Clyburn recommended the area of "La Porte," the door,
a natural opening through the timber from one beautiful prairie
to another. He had passed and passed again through the door on
trips to visit relatives in Niles, Michigan.
The journey
of Clyburn and the Benedict family was a severe undertaking. It
was a bitterly cold February, and the travelers encountered blinding
snowstorms almost daily as they plodded their way with ox teams.
The cold froze the pioneers' faces. Some days, sleet and snow
filled the lead oxen's eyes and it could not see. The leaders
were placed behind until the new leaders could no longer see.

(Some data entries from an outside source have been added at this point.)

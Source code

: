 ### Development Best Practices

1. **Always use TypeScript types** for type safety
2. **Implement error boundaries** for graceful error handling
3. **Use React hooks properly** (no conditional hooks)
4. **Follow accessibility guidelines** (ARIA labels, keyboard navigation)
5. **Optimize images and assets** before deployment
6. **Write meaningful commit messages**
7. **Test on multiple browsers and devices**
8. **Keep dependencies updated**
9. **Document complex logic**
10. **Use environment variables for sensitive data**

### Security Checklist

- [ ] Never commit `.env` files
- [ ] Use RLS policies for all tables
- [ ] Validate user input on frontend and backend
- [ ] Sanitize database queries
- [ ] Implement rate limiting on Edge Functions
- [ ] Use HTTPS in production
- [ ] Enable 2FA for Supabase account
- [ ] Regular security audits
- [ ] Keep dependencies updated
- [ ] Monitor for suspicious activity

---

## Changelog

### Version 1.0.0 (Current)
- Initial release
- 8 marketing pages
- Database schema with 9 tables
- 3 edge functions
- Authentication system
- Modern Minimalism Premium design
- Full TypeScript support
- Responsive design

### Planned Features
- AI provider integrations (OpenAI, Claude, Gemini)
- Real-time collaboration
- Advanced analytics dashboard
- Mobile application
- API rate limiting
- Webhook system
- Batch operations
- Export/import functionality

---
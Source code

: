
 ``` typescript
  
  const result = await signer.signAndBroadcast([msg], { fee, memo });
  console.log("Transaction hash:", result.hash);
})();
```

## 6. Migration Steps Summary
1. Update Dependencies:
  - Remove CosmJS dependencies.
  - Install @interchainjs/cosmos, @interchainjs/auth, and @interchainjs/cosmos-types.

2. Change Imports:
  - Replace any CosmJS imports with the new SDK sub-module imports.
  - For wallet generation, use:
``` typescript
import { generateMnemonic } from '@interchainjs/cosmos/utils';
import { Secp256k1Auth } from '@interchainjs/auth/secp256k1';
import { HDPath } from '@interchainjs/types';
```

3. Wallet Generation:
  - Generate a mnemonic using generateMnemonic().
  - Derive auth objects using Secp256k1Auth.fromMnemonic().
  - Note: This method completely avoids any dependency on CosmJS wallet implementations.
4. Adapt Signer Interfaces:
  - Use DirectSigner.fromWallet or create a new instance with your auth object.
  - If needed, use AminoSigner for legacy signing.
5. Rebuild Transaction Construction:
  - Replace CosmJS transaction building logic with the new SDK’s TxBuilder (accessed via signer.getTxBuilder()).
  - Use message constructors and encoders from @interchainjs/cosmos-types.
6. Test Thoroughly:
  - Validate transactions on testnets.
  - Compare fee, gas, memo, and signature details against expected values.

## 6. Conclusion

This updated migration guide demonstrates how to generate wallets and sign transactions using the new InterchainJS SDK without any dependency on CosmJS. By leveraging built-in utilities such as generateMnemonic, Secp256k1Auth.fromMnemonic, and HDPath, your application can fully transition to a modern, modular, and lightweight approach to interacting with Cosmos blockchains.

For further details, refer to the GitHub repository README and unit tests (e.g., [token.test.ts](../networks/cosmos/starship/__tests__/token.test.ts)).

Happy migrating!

Sometimes the wagon broke through the crust of snow, and the travelers
extricated it by prying the wheels out with their bedrails. When
they arrived here, 15 inches of snow covered the ground.
It was March
15, and the family established a camp, feeding trees branches
and whatever prairie grass they could find of their cattle. Henly
Clyburn, with the help of the Benedict boys, set out to build
a cabin. By most accounts, it was the first white settlement in
LaPorte County. It was also the beginning of Westville.
Those settlers
helped make Westville's New Durham Township, one of the county's
original three, along with Kankakee and Scipio. The widow Benedict
was given the honor of naming the new territory and she choose
the name New Durham in honor of her birthplace, Durham, New York.
In July of
that first year, Elizabeth Miriam Clyburn was born to Henly and
Sarah. She was the first white child born in the county.
News spread
of the pleasant country and its good land and more settlers were
drawn. The first were William Eahart and Samuel Johnson from Niles,
where Henly had taken his grain to be milled. Jacod Inglewright
also came here from near Niles during the first year.